One argument for this assumption offered by Socrates is in the quoted text. It tries to prove life is generated from death, just as waking from sleeping. It states if life goes into death but death never back into life, then there will be no life and all things will remain in the state of death.
Is the assumption that all opposites are generated out of each other reasonable?
And that these admissions were not unfair, Cebes, he said, may be shown, I think, as follows: If generation were in a straight line only, and there were no compensation or circle in nature, no turn or return of elements into their opposites, then you know that all things would at last have the same form and pass into the same state, and there would be no more generation of them.

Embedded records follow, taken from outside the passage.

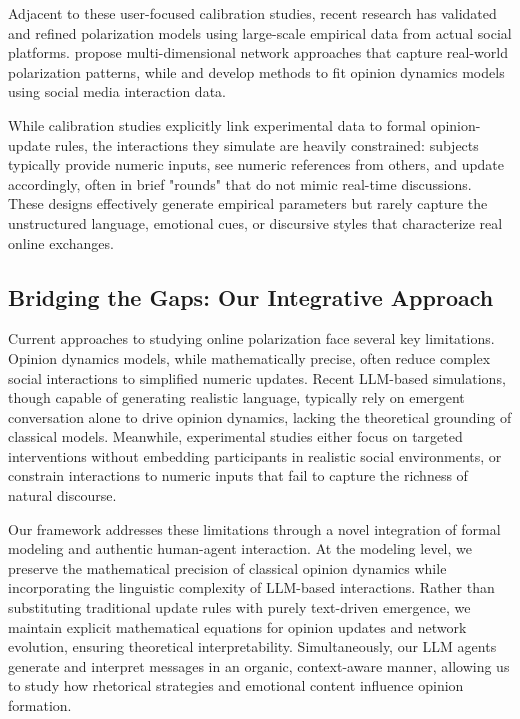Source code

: Adjacent to these user-focused calibration studies, recent research has validated and refined polarization models using large-scale empirical data from actual social platforms. \citep{phillips_high-dimensional_2023} propose multi-dimensional network approaches that capture real-world polarization patterns, while \citep{valensise_drivers_2023} and \citep{peralta_multidimensional_2024} develop methods to fit opinion dynamics models using social media interaction data.

While calibration studies explicitly link experimental data to formal opinion-update rules, the interactions they simulate are heavily constrained: subjects typically provide numeric inputs, see numeric references from others, and update accordingly, often in brief "rounds" that do not mimic real-time discussions. These designs effectively generate empirical parameters but rarely capture the unstructured language, emotional cues, or discursive styles that characterize real online exchanges.

\subsection{Bridging the Gaps: Our Integrative Approach}
Current approaches to studying online polarization face several key limitations. Opinion dynamics models, while mathematically precise, often reduce complex social interactions to simplified numeric updates. Recent LLM-based simulations, though capable of generating realistic language, typically rely on emergent conversation alone to drive opinion dynamics, lacking the theoretical grounding of classical models. Meanwhile, experimental studies either focus on targeted interventions without embedding participants in realistic social environments, or constrain interactions to numeric inputs that fail to capture the richness of natural discourse.

Our framework addresses these limitations through a novel integration of formal modeling and authentic human-agent interaction. At the modeling level, we preserve the mathematical precision of classical opinion dynamics while incorporating the linguistic complexity of LLM-based interactions. Rather than substituting traditional update rules with purely text-driven emergence, we maintain explicit mathematical equations for opinion updates and network evolution, ensuring theoretical interpretability. Simultaneously, our LLM agents generate and interpret messages in an organic, context-aware manner, allowing us to study how rhetorical strategies and emotional content influence opinion formation.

What do you mean? he said.
A simple thing enough, which I will illustrate by the case of sleep, he replied. You know that if there were no alternation of sleeping and waking, the tale of the sleeping Endymion would in the end have no meaning, because all other things would be asleep too, and he would not be distinguishable from the rest. Or if there were composition only, and no division of substances, then the chaos of Anaxagoras would come again. And in like manner, my dear Cebes, if all things which partook of life were to die, and after they were dead remained in the form of death, and did not come to life again, all would at last die, and nothing would be alive—what other result could there be? For if the living spring from any other things, and they too die, must not all things at last be swallowed up in death?
-- Phaedo 72
BTW, a quite similar question is asked on this site about why the cyclical argument fails, but it didn't consider the above quoted argument, so I don't think it's a duplication here.